First and for most using inline styles is extremely bad practice as it makes it much harder to update in the long run, the above code you said was your CSS but all i see is a random snippet of HTML which doesn’t help us to help you as there is nothing in the inline styles that suggests your page is been centered.

Could you please review this and post all of your CSS and HTML that you can that way we will be help to help get your markup and CSS more semantically valid.

Hi,

If you add a background-color to #wrapper you will see that the main part of the site is perfectly centred.

Your inner elements however don’t stretch the full 100px width and therefore look off centred a little.

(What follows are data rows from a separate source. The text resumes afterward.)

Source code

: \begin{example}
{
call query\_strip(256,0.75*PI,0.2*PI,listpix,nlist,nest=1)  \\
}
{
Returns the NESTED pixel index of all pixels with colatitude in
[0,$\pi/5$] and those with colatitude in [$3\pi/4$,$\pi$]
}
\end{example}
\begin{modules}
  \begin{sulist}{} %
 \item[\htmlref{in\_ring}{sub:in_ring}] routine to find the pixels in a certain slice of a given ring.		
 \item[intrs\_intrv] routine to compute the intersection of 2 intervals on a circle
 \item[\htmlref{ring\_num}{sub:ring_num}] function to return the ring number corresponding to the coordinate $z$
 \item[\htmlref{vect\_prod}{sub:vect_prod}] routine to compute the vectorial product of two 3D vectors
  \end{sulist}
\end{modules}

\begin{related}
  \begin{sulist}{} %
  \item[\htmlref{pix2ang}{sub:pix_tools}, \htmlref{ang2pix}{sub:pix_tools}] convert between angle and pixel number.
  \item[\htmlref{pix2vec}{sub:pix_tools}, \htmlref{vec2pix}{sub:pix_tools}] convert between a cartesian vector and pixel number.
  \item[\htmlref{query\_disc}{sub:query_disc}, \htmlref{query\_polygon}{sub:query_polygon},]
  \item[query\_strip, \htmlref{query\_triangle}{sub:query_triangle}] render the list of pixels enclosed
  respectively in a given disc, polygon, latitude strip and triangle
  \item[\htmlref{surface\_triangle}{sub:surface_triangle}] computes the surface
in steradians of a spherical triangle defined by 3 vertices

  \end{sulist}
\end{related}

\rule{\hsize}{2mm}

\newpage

If you were perhaps to give the wrapper a suitable subtle background color it would then look centred. Or alternatively resize the wrapper smaller to fit the contents.

e.g.


#wrapper {
   width: 920px !important;
}
#primary, #secondary {
    width: 200px;
}

I’ve only tested that on the home page so if you have larger elements on other pages you will need to take that into consideration.

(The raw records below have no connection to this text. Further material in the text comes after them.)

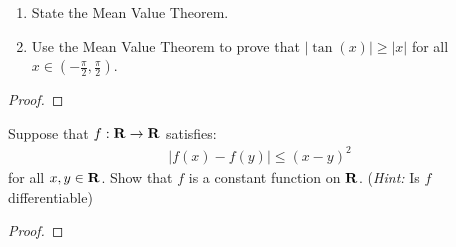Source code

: \documentclass[11pt,twoside,openany]{memoir}
\begin{document}
\newpage
\fancyhead[L]{\scalebox{0.9}{Derivatives and the Mean Value Theorem}}
\fancyhead[R]{\scalebox{0.9}{Appeared on: F19}}
\begin{problem}
    \phantom{a}
    \begin{enumerate}[label = (\arabic*)]
        \item State the Mean Value Theorem.
        \item Use the Mean Value Theorem to prove that $|\tan(x)| \geq |x|$ for all $x \in \left(-\frac{\pi}{2},\frac{\pi}{2}\right)$.
    \end{enumerate}
\end{problem}
\begin{proof}
\end{proof}

\newpage
\fancyhead[L]{\scalebox{0.9}{Derivatives and the Mean Value Theorem}}
\fancyhead[R]{\scalebox{0.9}{Appeared on: W19}}
\begin{problem}
    Suppose that $f:\mathbf{R} \rightarrow \mathbf{R}$ satisfies:
        \begin{equation*}
        \begin{split}
            |f(x) - f(y)| \leq (x-y)^2
        \end{split}
        \end{equation*}
    for all $x,y \in \mathbf{R}$. Show that $f$ is a constant function on $\mathbf{R}$. (\textit{Hint:} Is $f$ differentiable)
\end{problem}
\begin{proof}
\end{proof}
\end{document}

The link is in the signature as mentioned :slight_smile:

The site is in my signature.

[ot]

Has been a long day of IE6 debugging, guess my head needs a little rest :)[/ot]

Here’s a quick way to get the result you want: In your css file, just add 20 px worth of padding and it’ll bump your main content text over 20 px (new code in red)…

.entry-content, .entry-summary {
font-size: 13px;
line-height: 1.6em;
padding-left: 20px;
}

Thank you for this solution. It’s the most doable straightforward solution in the post, but unfortunately it creates a problem of compressing the text on my front page, which doesn’t look good. I’m going to let it go for now, as it seems too complicated for my skill level.

Thanks everyone for your help. Unfortunately I haven’t been able to any of the strategies people offered to work, as my skill level with css is minimal, not enough to do anything more than add a line or two of code. I’ll have to abandon the plan for now and have a designer look at it later on.

Did you try my code? It couldn’t be any simpler. What problems are you having with it?

The only issue I can see is on the purchase the program page where you have made the page wider than the others (not a good approach at the best of times). However you could change the code just for that page.


#wrapper {
   width: 920px !important;
}
#primary, #secondary {
    width: 200px;
}
.page-id-2310 #wrapper {
   width: 1000px !important;
}

All you have to do is add that code at the end of the css file. No need ot chnage anything else.